Nacionales por Velia Agurcia Rivas,

Después de un accidente de tránsito en el que Inés Espinoza debió pasar varios meses en una silla de ruedas, la entonces profesora de secundaria en un colegio público de San Judas, aprendió un oficio que se convirtió en la piedra angular de su negocio.

“Aprendí a hacer piñatas como terapia, porque me sentía triste sin hacer nada, yo siempre he sido muy activa”, cuenta.

Más tarde, como “veía que las piñatas eran algo eventual”, decidió vender cereales nutritivos con semillas orgánicas, sin químicos ni aditivos.

“Tenía tres cereales en venta –pinol blanco, pinolillo y semilla de jícaro-, ahora tengo 22 productos. Mi negocio es familiar, sin embargo, hemos crecido grandemente. Le damos respuesta a cada segmento, tenemos cereales infantiles, para el que trabaja, para el que desea adelgazar, entre otros”, comenta.

Ese paso lo dio gracias a lo aprendido en una capacitación que ofreció el centro social Vega Baja a 20 mujeres emprendedoras de Managua. “Para mí fue como la luz  en el túnel. Estoy acostumbrada a hacer negocios, hacía y vendía, pero no sabía cuánto ganaba, cuánto invertía, si estaba funcionando, revolvía el dinero de la casa con el del negocio”, señala.
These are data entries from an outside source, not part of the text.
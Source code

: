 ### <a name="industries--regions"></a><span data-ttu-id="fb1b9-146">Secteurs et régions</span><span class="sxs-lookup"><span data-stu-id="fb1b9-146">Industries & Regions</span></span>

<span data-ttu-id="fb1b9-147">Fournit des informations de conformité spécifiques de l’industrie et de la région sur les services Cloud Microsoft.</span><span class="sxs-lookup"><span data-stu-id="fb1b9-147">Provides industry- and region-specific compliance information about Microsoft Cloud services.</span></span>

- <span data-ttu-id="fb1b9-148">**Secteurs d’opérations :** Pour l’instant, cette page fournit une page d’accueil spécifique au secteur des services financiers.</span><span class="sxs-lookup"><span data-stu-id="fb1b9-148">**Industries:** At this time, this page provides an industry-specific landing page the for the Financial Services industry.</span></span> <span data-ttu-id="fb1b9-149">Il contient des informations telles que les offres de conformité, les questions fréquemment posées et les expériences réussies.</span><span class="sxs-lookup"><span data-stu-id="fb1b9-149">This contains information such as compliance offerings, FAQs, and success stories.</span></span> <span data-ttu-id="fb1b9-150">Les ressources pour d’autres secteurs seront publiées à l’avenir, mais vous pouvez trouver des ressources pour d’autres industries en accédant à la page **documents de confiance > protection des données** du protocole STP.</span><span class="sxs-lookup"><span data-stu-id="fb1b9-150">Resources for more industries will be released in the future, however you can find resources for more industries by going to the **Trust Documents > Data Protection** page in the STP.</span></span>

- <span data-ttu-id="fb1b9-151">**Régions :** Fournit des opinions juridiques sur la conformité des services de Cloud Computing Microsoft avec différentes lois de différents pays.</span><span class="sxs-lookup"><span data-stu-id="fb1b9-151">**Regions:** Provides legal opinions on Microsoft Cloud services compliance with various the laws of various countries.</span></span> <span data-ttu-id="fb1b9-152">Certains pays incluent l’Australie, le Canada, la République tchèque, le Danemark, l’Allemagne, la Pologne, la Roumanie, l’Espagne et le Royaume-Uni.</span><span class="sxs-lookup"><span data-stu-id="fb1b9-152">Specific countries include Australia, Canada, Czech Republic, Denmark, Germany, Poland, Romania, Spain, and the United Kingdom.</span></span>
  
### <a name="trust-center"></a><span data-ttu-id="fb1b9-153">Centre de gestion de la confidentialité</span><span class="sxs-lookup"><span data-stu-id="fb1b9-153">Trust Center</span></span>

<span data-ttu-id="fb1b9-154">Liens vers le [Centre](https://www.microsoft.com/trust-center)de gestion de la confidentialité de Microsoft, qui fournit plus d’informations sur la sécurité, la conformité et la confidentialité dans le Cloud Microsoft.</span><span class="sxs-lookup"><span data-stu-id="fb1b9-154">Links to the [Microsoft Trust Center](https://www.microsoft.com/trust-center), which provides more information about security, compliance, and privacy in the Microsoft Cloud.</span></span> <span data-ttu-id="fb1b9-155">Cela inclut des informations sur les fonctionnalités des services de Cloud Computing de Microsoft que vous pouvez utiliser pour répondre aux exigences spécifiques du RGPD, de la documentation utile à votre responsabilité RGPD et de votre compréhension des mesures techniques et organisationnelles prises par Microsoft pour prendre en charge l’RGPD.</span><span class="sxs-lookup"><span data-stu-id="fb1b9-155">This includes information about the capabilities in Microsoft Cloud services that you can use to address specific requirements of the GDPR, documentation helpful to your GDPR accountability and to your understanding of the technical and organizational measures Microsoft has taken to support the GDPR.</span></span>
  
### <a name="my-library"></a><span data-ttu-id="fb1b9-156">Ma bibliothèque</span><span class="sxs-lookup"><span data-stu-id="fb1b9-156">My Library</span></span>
Ahora ha mejorado también su capacidad de producción de piñatas, que miden 1,30 metros por 75 centímetros de ancho. Estas son vendidas a instituciones como el Ministerio de Economía Familiar Comunitaria, Cooperativa y Asociativa y el Banco Central de Nicaragua (BCN), gracias a una licitación que se le adjudicó recientemente.

También tiene un puesto de venta en la Feria de Economía Familiar y próximamente estará presente en el Tiangue Hugo Chávez.